The eight songs that we recorded at Blue Sky go by pretty fast, so we decided to add a few demos that Alex had recorded with us previously that sounded pretty good. The first of the four is “Koresh.”


I had written “Koresh” in 95 or 96 after Waco had happened and I saw a news thing on the national news about a young lady who had gotten pulled out of the Branch Davidian compound by her father prior to the assault. She was interviewed or testified before congress, and it was a pretty harrowing story.


Sure, there were a few liberties taken with the lyrics, but it is pretty true to what she shared on the TV. It’s another simple, yet effective song. Ironically, even though I sing “You want to finger my pussy,” in the song, a lot of women really like it. I think maybe because I sing from the young lady’s perspective and people aren’t used to a male doing that.
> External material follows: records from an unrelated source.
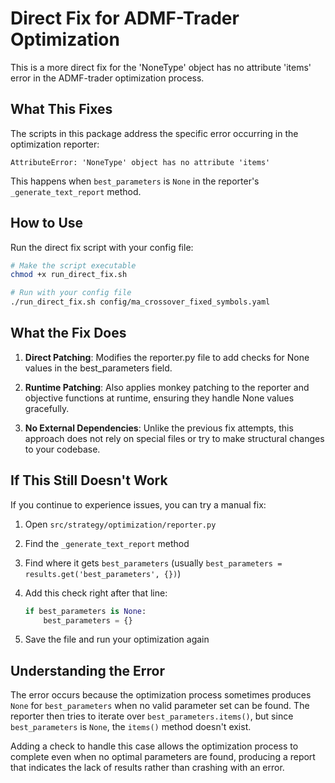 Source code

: # Direct Fix for ADMF-Trader Optimization

This is a more direct fix for the 'NoneType' object has no attribute 'items' error in the ADMF-trader optimization process.

## What This Fixes

The scripts in this package address the specific error occurring in the optimization reporter:

```
AttributeError: 'NoneType' object has no attribute 'items'
```

This happens when `best_parameters` is `None` in the reporter's `_generate_text_report` method.

## How to Use

Run the direct fix script with your config file:

```bash
# Make the script executable
chmod +x run_direct_fix.sh

# Run with your config file
./run_direct_fix.sh config/ma_crossover_fixed_symbols.yaml
```

## What the Fix Does

1. **Direct Patching**: Modifies the reporter.py file to add checks for None values in the best_parameters field.

2. **Runtime Patching**: Also applies monkey patching to the reporter and objective functions at runtime, ensuring they handle None values gracefully.

3. **No External Dependencies**: Unlike the previous fix attempts, this approach does not rely on special files or try to make structural changes to your codebase.

## If This Still Doesn't Work

If you continue to experience issues, you can try a manual fix:

1. Open `src/strategy/optimization/reporter.py`
2. Find the `_generate_text_report` method
3. Find where it gets `best_parameters` (usually `best_parameters = results.get('best_parameters', {})`)
4. Add this check right after that line:
   ```python
   if best_parameters is None:
       best_parameters = {}
   ```

5. Save the file and run your optimization again

## Understanding the Error

The error occurs because the optimization process sometimes produces `None` for `best_parameters` when no valid parameter set can be found. The reporter then tries to iterate over `best_parameters.items()`, but since `best_parameters` is `None`, the `items()` method doesn't exist.

Adding a check to handle this case allows the optimization process to complete even when no optimal parameters are found, producing a report that indicates the lack of results rather than crashing with an error.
It’s a powerful song, too, in its way and we still play it.


The next ‘bonus’ track is “Second Cousin.” This one was kind of a joke song at the time that I would not be super comfortable playing now. It’s about a man having sex with his black second cousin. I suppose I would get cancelled for it now, but it was actually a running joke between Alex and I about this whacked out doll he got for me on tour when Fudge Tunnel was somewhere in the south.


At the time, though, I thought I was being outrageous, and I probably was. We played “Second Cousin” live a lot. Ciarlino’s guitar work on it is pretty bad ass, as is the Boy’s drums. We were weird dudes and we played weird music.


Track 11 on the CD is “Rodman Vs. Soul.” I had a dream about Dennis Rodman and David Soul one night and it became a song. I also inserted a bunch of stuff about the film, Blue Velvet, and some other basketball references. What I really like about the song is the bass riff. It was noisy and cool.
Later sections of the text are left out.